[Information provided]:
╭──

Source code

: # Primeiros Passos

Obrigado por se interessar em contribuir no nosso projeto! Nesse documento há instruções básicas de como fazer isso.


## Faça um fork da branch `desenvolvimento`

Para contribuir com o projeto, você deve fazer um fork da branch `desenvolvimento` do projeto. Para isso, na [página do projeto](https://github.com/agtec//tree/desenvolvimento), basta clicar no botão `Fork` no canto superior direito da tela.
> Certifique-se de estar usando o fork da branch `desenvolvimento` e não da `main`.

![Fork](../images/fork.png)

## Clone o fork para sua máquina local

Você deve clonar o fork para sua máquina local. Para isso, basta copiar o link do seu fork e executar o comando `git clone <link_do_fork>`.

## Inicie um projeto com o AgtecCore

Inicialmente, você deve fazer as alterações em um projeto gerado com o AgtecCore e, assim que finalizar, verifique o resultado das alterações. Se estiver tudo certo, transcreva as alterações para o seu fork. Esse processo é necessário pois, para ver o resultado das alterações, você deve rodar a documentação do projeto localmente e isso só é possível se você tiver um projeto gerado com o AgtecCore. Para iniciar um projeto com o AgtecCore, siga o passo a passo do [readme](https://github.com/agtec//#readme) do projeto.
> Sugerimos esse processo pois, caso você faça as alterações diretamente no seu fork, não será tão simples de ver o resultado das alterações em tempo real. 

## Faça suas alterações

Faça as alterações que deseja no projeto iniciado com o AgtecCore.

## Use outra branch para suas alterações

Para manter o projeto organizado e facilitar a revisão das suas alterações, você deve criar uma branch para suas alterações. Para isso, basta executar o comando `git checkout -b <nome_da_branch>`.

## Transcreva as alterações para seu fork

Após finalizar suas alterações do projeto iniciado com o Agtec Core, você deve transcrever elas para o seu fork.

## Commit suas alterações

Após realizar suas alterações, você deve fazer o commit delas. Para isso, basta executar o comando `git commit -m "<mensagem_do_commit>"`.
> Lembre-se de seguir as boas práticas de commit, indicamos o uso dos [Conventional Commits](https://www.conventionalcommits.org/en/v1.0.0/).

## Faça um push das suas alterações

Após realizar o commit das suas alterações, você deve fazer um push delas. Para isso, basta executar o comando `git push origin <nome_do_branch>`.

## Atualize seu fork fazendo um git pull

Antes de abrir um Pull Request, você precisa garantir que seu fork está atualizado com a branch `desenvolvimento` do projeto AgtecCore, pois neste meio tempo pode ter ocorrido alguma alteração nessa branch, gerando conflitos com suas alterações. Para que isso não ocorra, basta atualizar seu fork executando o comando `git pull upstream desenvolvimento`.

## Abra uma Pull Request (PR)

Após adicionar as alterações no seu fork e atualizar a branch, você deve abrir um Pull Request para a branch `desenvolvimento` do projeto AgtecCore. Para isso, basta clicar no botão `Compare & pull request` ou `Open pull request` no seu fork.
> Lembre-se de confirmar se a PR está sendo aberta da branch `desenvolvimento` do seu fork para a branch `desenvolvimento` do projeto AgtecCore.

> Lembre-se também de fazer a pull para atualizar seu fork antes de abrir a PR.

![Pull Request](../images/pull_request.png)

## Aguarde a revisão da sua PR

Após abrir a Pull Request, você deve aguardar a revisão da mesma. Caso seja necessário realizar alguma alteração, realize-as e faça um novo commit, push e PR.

╰──

[Task description]:
Within the listing above, give again exactly every line from the line with "Você deve clonar" through the line with "Após realizar suas", both included, and no other line.

[Solution to this task]:
Você deve clonar o fork para sua máquina local. Para isso, basta copiar o link do seu fork e executar o comando `git clone <link_do_fork>`.

## Inicie um projeto com o AgtecCore

Inicialmente, você deve fazer as alterações em um projeto gerado com o AgtecCore e, assim que finalizar, verifique o resultado das alterações. Se estiver tudo certo, transcreva as alterações para o seu fork. Esse processo é necessário pois, para ver o resultado das alterações, você deve rodar a documentação do projeto localmente e isso só é possível se você tiver um projeto gerado com o AgtecCore. Para iniciar um projeto com o AgtecCore, siga o passo a passo do [readme](https://github.com/agtec//#readme) do projeto.
> Sugerimos esse processo pois, caso você faça as alterações diretamente no seu fork, não será tão simples de ver o resultado das alterações em tempo real. 

## Faça suas alterações

Faça as alterações que deseja no projeto iniciado com o AgtecCore.

## Use outra branch para suas alterações

Para manter o projeto organizado e facilitar a revisão das suas alterações, você deve criar uma branch para suas alterações. Para isso, basta executar o comando `git checkout -b <nome_da_branch>`.

## Transcreva as alterações para seu fork

Após finalizar suas alterações do projeto iniciado com o Agtec Core, você deve transcrever elas para o seu fork.

## Commit suas alterações

Após realizar suas alterações, você deve fazer o commit delas. Para isso, basta executar o comando `git commit -m "<mensagem_do_commit>"`.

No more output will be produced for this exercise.